* **Directions**
Count, in the entries below, the lines in which "motivated" occurs. Give the number, nothing more.

* **Dataset excerpts**
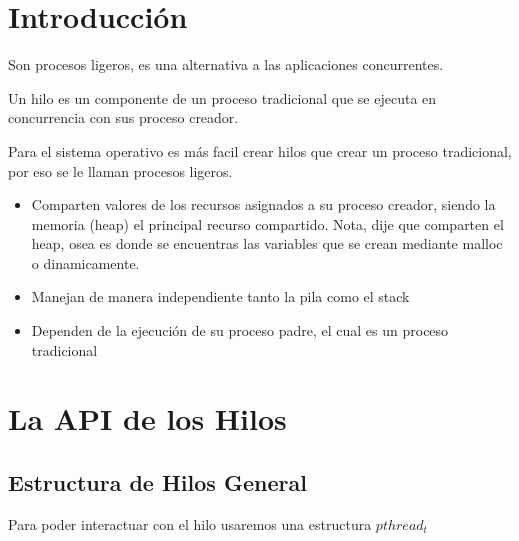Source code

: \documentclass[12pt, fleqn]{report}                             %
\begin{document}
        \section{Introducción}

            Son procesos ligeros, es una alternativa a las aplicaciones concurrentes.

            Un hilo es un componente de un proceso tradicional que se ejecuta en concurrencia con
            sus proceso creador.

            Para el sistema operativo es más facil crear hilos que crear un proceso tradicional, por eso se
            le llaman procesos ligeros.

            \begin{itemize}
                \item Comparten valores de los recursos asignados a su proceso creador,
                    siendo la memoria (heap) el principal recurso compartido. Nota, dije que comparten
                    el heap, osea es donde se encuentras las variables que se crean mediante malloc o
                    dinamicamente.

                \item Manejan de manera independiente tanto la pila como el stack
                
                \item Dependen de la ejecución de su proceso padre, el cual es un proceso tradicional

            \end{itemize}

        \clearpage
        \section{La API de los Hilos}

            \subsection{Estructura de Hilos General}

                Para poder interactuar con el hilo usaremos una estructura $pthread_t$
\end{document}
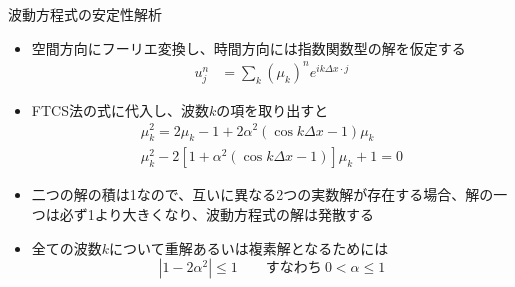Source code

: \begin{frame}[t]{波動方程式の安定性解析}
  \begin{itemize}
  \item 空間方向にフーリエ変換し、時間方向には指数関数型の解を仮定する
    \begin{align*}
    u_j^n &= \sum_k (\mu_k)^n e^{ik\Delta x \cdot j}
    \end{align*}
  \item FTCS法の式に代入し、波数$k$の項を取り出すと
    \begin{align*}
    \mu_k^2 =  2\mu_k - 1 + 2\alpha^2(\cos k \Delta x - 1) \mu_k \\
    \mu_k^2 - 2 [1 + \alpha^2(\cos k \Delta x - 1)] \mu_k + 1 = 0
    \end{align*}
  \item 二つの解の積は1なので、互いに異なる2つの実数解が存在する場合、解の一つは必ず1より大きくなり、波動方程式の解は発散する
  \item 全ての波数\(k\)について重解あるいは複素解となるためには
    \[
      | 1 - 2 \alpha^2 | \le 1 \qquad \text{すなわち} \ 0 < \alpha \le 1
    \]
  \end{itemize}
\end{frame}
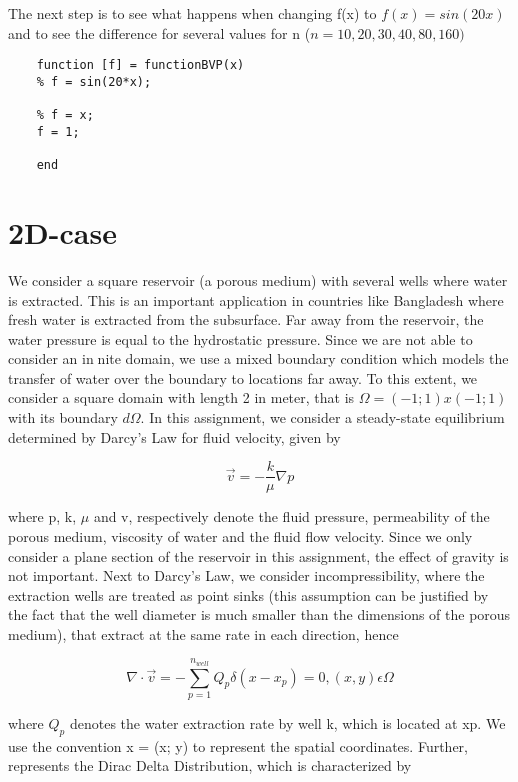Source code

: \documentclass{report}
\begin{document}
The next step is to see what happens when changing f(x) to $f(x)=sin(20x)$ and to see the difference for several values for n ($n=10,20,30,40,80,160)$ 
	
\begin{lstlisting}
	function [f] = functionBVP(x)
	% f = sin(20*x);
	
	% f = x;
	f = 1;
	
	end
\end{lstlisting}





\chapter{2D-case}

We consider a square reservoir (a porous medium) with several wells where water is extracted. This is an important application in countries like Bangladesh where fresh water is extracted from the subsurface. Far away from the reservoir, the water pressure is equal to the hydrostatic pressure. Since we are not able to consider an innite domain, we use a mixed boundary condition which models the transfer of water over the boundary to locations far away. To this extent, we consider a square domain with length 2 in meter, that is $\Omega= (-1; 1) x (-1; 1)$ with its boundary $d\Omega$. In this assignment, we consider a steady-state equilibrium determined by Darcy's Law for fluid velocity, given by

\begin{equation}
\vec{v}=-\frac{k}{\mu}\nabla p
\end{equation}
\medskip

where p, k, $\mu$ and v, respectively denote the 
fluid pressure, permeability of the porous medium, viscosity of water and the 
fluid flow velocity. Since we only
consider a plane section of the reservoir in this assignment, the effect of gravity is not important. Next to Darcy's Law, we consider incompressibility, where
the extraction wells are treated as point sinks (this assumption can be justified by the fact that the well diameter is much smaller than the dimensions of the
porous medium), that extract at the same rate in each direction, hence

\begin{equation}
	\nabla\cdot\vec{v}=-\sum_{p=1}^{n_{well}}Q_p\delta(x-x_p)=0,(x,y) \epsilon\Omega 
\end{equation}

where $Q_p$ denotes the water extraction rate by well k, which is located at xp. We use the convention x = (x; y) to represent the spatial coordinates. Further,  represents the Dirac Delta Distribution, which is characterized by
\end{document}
--
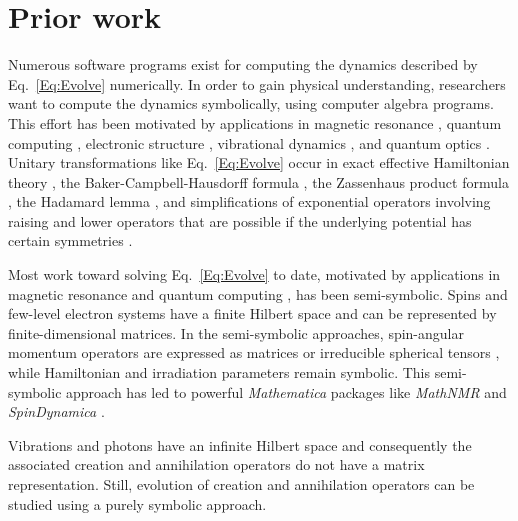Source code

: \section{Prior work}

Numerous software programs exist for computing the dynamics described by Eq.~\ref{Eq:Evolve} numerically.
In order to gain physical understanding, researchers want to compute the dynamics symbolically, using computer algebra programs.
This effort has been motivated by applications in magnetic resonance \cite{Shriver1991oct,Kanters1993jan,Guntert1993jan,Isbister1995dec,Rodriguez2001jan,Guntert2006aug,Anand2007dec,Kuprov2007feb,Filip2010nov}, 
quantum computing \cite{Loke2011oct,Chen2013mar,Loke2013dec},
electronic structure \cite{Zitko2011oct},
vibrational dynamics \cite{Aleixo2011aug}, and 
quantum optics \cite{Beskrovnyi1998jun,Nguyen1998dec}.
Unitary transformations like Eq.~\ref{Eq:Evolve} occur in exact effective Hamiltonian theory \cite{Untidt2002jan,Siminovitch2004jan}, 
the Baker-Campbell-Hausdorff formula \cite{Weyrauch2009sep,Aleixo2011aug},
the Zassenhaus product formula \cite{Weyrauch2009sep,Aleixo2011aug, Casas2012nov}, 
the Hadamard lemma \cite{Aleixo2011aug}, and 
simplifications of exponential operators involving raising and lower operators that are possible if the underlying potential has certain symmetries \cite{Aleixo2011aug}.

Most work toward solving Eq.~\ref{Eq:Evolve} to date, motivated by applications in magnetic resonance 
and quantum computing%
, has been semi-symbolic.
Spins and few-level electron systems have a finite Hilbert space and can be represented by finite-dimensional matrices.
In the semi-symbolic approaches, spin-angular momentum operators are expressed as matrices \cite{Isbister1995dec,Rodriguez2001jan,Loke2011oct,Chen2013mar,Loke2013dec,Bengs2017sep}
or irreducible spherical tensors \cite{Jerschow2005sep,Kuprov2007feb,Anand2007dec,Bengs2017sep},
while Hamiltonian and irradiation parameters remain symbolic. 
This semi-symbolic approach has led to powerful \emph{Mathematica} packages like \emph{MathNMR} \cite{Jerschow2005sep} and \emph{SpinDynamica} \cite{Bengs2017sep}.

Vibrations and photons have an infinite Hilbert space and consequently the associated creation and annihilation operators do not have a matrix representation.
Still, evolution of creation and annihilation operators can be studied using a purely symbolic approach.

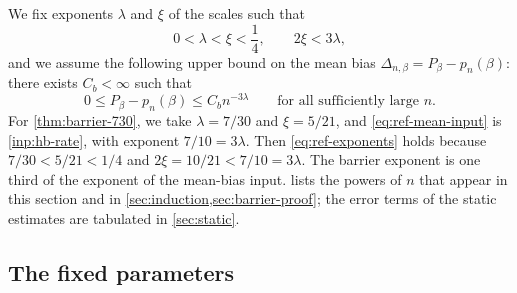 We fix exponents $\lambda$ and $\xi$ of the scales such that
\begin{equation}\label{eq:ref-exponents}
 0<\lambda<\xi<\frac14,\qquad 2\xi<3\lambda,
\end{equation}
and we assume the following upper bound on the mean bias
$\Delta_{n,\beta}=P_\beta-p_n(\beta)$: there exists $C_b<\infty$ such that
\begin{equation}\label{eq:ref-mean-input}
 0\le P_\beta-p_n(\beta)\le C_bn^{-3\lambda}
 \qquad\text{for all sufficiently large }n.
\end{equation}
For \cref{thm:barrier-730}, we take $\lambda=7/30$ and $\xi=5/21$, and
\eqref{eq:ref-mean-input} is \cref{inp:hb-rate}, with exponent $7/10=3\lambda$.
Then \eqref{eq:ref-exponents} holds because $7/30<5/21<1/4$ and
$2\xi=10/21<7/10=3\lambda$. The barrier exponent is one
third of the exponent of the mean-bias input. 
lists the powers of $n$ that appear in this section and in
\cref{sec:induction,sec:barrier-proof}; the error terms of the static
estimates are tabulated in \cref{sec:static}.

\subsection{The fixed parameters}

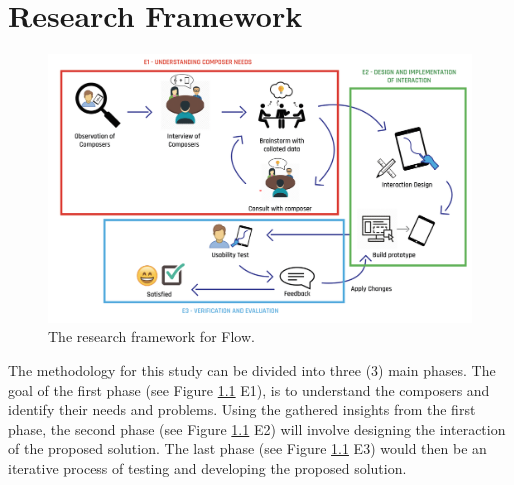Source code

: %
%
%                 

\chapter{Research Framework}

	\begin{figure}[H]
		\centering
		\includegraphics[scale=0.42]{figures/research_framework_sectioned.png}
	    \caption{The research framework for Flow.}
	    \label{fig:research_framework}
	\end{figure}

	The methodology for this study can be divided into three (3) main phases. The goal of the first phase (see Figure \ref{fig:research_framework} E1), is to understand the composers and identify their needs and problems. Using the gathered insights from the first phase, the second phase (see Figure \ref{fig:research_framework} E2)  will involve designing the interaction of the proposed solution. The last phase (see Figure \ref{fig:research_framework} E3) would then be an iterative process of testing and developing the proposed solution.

* **Response to the exercise**
2